Nous avons récemment rappelé l'existence du cours théorique, passons à la pratique.

Et incidente sur le Noé de Halévy/Bizet.

Illustrations musicales idoines.


Compte-rendu de La Juive de Halévy par Renaud Machart.
John Osborn est parfaitement à l'aise en Léopold, un emploi de quasi haute-contre (ténor aigu) à la française.
Tout est dans le quasi. Il existe une grande différence entre la haute-contre et le ténor aigu.

Démonstration.



Voici ce à quoi ressemble Léopold dans ses parties les plus tendues - sa sérénade d'entrée.

Juan Sabaté, dans la version Guadagno de La Juive (parue chez Myto), la seule vraiment convaincante parue à ce jour. Cet extrait n'est pas fabuleux en soi (ni le chanteur, néanmoins vaillant), mais il montre assez bien la nature vocale de Léopold.

Une voix aiguë, un peu perçante, aux harmoniques métalliques brillantes, sans doute habituée répertoire rossinien pour ce chanteur précis. Pour le rôle : tessiture très haute, beaucoup d'agilité et d'incursions, parfois brutales, dans l'extrême aigu.

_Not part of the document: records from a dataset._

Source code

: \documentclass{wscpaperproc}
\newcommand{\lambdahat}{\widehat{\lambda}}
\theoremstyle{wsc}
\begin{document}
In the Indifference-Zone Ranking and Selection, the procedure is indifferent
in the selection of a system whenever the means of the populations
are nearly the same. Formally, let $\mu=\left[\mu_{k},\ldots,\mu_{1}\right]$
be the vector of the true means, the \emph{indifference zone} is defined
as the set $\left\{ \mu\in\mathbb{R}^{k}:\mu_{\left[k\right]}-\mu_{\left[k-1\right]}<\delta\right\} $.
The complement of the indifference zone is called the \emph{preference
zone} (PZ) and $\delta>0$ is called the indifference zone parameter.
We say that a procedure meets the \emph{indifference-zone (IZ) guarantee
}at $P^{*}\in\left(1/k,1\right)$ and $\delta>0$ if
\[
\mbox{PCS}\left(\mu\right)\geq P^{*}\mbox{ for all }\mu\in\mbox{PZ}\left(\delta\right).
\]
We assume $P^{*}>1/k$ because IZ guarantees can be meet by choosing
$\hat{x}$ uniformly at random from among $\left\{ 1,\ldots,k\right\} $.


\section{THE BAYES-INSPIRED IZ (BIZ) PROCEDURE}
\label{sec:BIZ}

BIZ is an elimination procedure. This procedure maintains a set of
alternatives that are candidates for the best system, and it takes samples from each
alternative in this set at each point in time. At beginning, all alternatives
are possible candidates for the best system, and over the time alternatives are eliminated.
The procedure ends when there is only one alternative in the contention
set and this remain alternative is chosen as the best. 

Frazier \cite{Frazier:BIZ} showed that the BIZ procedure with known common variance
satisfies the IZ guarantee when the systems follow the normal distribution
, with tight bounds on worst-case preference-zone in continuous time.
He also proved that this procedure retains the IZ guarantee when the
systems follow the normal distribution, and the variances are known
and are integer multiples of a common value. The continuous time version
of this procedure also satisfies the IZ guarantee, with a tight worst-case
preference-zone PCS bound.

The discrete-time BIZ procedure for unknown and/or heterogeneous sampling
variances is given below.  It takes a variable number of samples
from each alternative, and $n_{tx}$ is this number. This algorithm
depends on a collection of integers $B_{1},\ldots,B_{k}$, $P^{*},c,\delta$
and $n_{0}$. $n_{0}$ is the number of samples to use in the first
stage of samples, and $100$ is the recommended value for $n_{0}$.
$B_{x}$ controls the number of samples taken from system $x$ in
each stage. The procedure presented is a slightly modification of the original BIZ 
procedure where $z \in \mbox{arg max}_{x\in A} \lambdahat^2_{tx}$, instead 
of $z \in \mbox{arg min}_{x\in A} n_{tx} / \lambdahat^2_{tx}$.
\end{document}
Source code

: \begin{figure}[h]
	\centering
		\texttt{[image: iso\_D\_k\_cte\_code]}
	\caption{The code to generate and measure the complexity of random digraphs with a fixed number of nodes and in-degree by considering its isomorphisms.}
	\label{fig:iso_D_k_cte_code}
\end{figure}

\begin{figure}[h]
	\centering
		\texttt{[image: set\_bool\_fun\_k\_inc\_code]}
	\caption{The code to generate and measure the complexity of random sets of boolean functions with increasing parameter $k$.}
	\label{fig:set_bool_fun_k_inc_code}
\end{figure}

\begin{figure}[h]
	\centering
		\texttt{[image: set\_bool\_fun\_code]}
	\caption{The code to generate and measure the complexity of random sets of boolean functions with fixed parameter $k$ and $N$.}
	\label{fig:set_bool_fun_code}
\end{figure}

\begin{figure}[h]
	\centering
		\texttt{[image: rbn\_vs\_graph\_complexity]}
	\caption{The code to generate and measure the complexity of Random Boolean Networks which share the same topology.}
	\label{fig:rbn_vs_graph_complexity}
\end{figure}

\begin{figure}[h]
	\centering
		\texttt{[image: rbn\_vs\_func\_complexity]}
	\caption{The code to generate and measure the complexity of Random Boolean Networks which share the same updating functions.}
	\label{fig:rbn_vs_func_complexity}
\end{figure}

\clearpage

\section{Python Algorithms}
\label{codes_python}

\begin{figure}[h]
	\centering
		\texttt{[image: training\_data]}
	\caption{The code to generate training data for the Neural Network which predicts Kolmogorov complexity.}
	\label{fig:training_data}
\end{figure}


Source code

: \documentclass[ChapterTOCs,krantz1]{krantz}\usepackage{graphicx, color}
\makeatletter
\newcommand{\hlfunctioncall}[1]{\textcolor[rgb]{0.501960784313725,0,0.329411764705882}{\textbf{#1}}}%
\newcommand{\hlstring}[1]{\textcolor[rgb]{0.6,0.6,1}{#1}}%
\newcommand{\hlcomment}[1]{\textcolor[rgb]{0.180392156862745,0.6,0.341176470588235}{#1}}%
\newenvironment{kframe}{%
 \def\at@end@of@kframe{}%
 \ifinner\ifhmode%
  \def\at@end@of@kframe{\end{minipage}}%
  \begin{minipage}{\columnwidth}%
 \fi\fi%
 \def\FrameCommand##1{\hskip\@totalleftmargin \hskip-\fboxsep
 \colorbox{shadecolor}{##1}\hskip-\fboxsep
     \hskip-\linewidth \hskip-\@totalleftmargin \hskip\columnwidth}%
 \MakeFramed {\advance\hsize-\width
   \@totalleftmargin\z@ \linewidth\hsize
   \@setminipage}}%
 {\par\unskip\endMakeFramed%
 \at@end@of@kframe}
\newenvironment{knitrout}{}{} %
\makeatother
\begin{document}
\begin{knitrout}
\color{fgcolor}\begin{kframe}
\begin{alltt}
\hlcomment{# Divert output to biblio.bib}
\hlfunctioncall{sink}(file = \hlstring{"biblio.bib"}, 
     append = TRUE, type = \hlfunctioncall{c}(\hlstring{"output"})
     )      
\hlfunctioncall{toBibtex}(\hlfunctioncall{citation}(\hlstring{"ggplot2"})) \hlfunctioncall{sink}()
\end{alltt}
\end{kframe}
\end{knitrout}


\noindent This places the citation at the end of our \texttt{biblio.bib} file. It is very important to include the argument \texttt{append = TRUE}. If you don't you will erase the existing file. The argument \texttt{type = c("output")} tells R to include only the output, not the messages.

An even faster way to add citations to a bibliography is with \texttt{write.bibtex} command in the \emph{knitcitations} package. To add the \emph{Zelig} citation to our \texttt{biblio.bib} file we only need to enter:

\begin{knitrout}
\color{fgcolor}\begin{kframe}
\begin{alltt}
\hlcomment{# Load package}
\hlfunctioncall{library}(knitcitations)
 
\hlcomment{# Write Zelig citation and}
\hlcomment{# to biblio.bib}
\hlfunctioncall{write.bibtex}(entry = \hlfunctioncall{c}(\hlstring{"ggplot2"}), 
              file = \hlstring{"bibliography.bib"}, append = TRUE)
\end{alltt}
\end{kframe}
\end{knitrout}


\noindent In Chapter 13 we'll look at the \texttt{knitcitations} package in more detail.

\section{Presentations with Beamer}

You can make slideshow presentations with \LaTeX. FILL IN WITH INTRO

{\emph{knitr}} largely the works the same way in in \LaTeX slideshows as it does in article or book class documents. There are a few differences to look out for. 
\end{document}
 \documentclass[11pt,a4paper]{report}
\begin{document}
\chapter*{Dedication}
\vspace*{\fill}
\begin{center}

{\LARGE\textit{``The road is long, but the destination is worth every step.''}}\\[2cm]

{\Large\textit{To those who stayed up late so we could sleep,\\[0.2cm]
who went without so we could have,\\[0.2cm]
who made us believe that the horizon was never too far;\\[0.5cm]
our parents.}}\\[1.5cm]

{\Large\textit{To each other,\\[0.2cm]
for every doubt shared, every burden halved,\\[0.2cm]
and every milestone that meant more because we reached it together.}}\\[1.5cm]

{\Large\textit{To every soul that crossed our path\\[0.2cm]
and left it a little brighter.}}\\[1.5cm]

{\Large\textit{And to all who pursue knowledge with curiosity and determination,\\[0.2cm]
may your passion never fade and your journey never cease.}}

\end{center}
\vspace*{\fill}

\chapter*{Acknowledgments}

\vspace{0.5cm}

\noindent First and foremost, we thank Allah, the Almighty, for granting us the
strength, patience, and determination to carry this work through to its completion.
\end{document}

Alors, est-ce une haute-contre ? Exemple de haute-contre :

Howard Crook, le plus bel exemple qu'on puisse rêver, en Phaëton (Lully, disque Minkowski).

La haute-contre a plusieurs caractéristiques :
  • Dans son répertoire de prédilection, elle ne monte jamais très haut : le la 3 ou le si bémol 3 avec un diapason à un demi-ton, voire un ton plus bas pour l'époque de Lully, et qu'exceptionnellement à ces sommets. Définir, comme le fait souvent, la haute-contre comme un ténor particulièrement aigu me gêne précisément pour cette raison.
  • En revanche, tessiture haute, sur le passage[1] des ténors habituels. Ce qui caractériste la haute-contre est en effet qu'elle se situe toujours dans une tessiture assez haute, avec peu de repos.
  • En conséquence, l'usage de la voix mixte, c'est-à-dire un mélange de voix de poitrine et de voix de tête, est essentiel.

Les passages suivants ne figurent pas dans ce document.